This is one of the great questions that people have wrestled with over millennia and is a question of paramount importance, because what we think about God will affect the way we relate to Him. To think of God simply in terms of Creator might lead us to imagine a being of great power and yet relationally distant. If we were brought up to view God simply as the Cosmic Judge, then we might appear outwardly religious yet be inwardly resentful.
Sometimes when people say they don’t believe in God what they actually mean is that they don’t like the picture of God that has been presented to them. The question is, do we have the right picture, the right view of God?
Many of our views of God come from our own guesses, we think God must be x because of y. Our natural tendency is to create God in our own image and what we end up with is simply a god of our imagination. The only way we can really know what God is like is if He makes Himself known and the Gospel (meaning good news), as recorded by John, tell us God has done exactly that.
In the beginning was the Word, and the Word was with God, and the Word was God.
He was with God in the beginning. (John 1:1-2)

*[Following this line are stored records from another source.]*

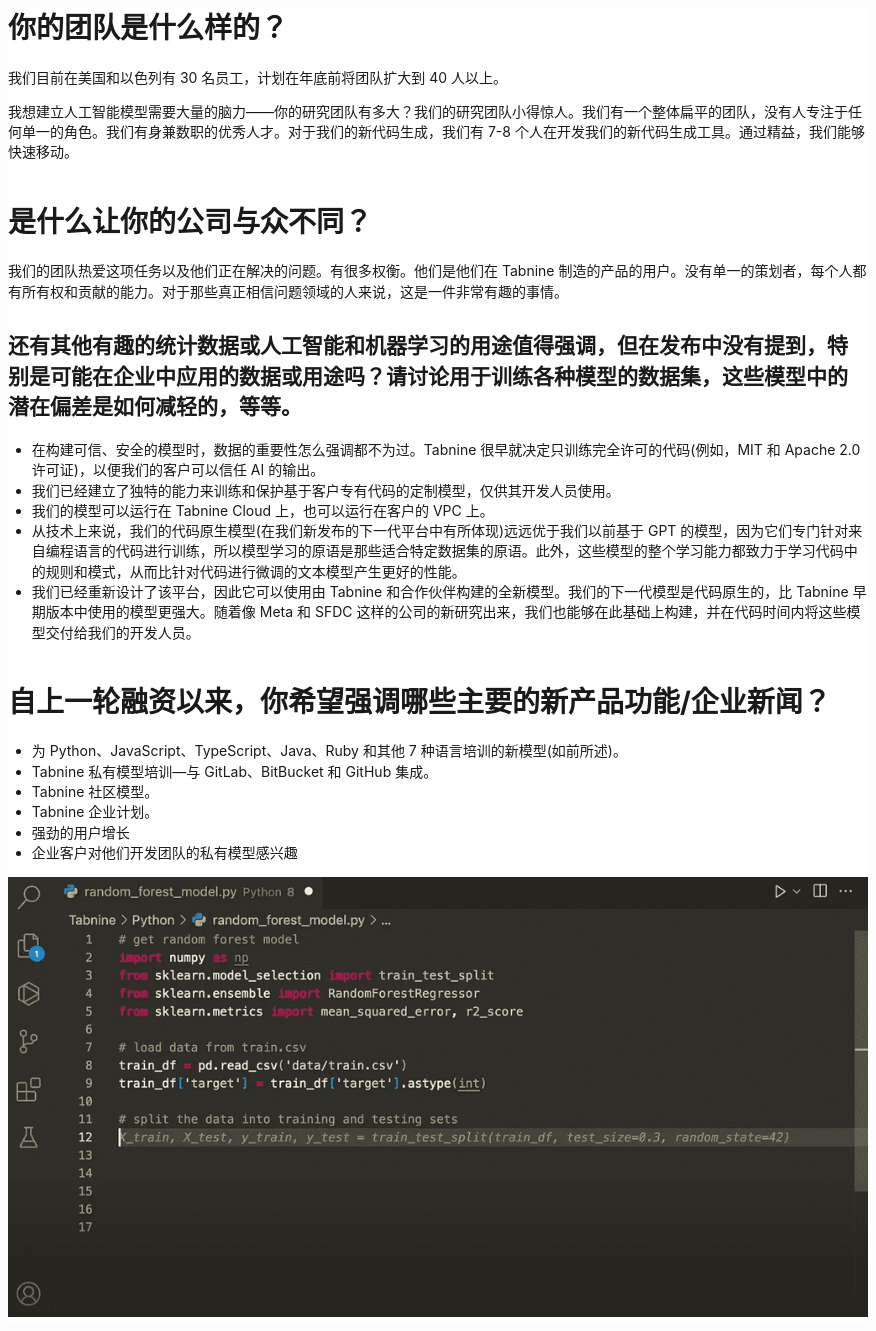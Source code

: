 # 你的团队是什么样的？

我们目前在美国和以色列有 30 名员工，计划在年底前将团队扩大到 40 人以上。

我想建立人工智能模型需要大量的脑力——你的研究团队有多大？我们的研究团队小得惊人。我们有一个整体扁平的团队，没有人专注于任何单一的角色。我们有身兼数职的优秀人才。对于我们的新代码生成，我们有 7-8 个人在开发我们的新代码生成工具。通过精益，我们能够快速移动。

# 是什么让你的公司与众不同？

我们的团队热爱这项任务以及他们正在解决的问题。有很多权衡。他们是他们在 Tabnine 制造的产品的用户。没有单一的策划者，每个人都有所有权和贡献的能力。对于那些真正相信问题领域的人来说，这是一件非常有趣的事情。

## **还有其他有趣的统计数据或人工智能和机器学习的用途值得强调，但在发布中没有提到，特别是可能在企业中应用的数据或用途吗？请讨论用于训练各种模型的数据集，这些模型中的潜在偏差是如何减轻的，等等。**

*   在构建可信、安全的模型时，数据的重要性怎么强调都不为过。Tabnine 很早就决定只训练完全许可的代码(例如，MIT 和 Apache 2.0 许可证)，以便我们的客户可以信任 AI 的输出。
*   我们已经建立了独特的能力来训练和保护基于客户专有代码的定制模型，仅供其开发人员使用。
*   我们的模型可以运行在 Tabnine Cloud 上，也可以运行在客户的 VPC 上。
*   从技术上来说，我们的代码原生模型(在我们新发布的下一代平台中有所体现)远远优于我们以前基于 GPT 的模型，因为它们专门针对来自编程语言的代码进行训练，所以模型学习的原语是那些适合特定数据集的原语。此外，这些模型的整个学习能力都致力于学习代码中的规则和模式，从而比针对代码进行微调的文本模型产生更好的性能。
*   我们已经重新设计了该平台，因此它可以使用由 Tabnine 和合作伙伴构建的全新模型。我们的下一代模型是代码原生的，比 Tabnine 早期版本中使用的模型更强大。随着像 Meta 和 SFDC 这样的公司的新研究出来，我们也能够在此基础上构建，并在代码时间内将这些模型交付给我们的开发人员。

# 自上一轮融资以来，你希望强调哪些主要的新产品功能/企业新闻？

*   为 Python、JavaScript、TypeScript、Java、Ruby 和其他 7 种语言培训的新模型(如前所述)。
*   Tabnine 私有模型培训—与 GitLab、BitBucket 和 GitHub 集成。
*   Tabnine 社区模型。
*   Tabnine 企业计划。
*   强劲的用户增长
*   企业客户对他们开发团队的私有模型感兴趣

![](img/fde2f4faee8a898af123baf4cd3883ad.png)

We’re told that in the beginning was the Word, which is something of strange way to start. At the time John was writing people had lots of different views about God, a bit like today. One thing that was agreed upon is that there was something behind the universe and the term that various groups used to describe that thing was ‘the Word’. It is as though John begins by saying ‘we all agree that in the beginning there was something called the Word, now let me tell you about this Word.’ The first thing we’re told is that this ‘thing’ is not a thing at all.
the Word was with God, and the Word was God
From all eternity the Word has been in a relationship with God (which is what is meant by the term was with God) but is also Himself God. This is one of the places where the Christian doctrine of the trinity comes from – perhaps a question for another time. What is crucial for us to see is that this means that God, by His very nature, is relational. For all eternity God has known and shown perfect love. Therefore, God did not create because He needed someone to love or someone to love Him; meaning you were not created to serve a needy God, rather you were created to share in the life of the all-sufficient and fully satisfied God.
We’re going to have to leave it there for now but next time we’ll continue answering this question by looking at John’s extraordinary statement that the Word became flesh, that God came and dwelt among us, enabling us to see and know what God is really like.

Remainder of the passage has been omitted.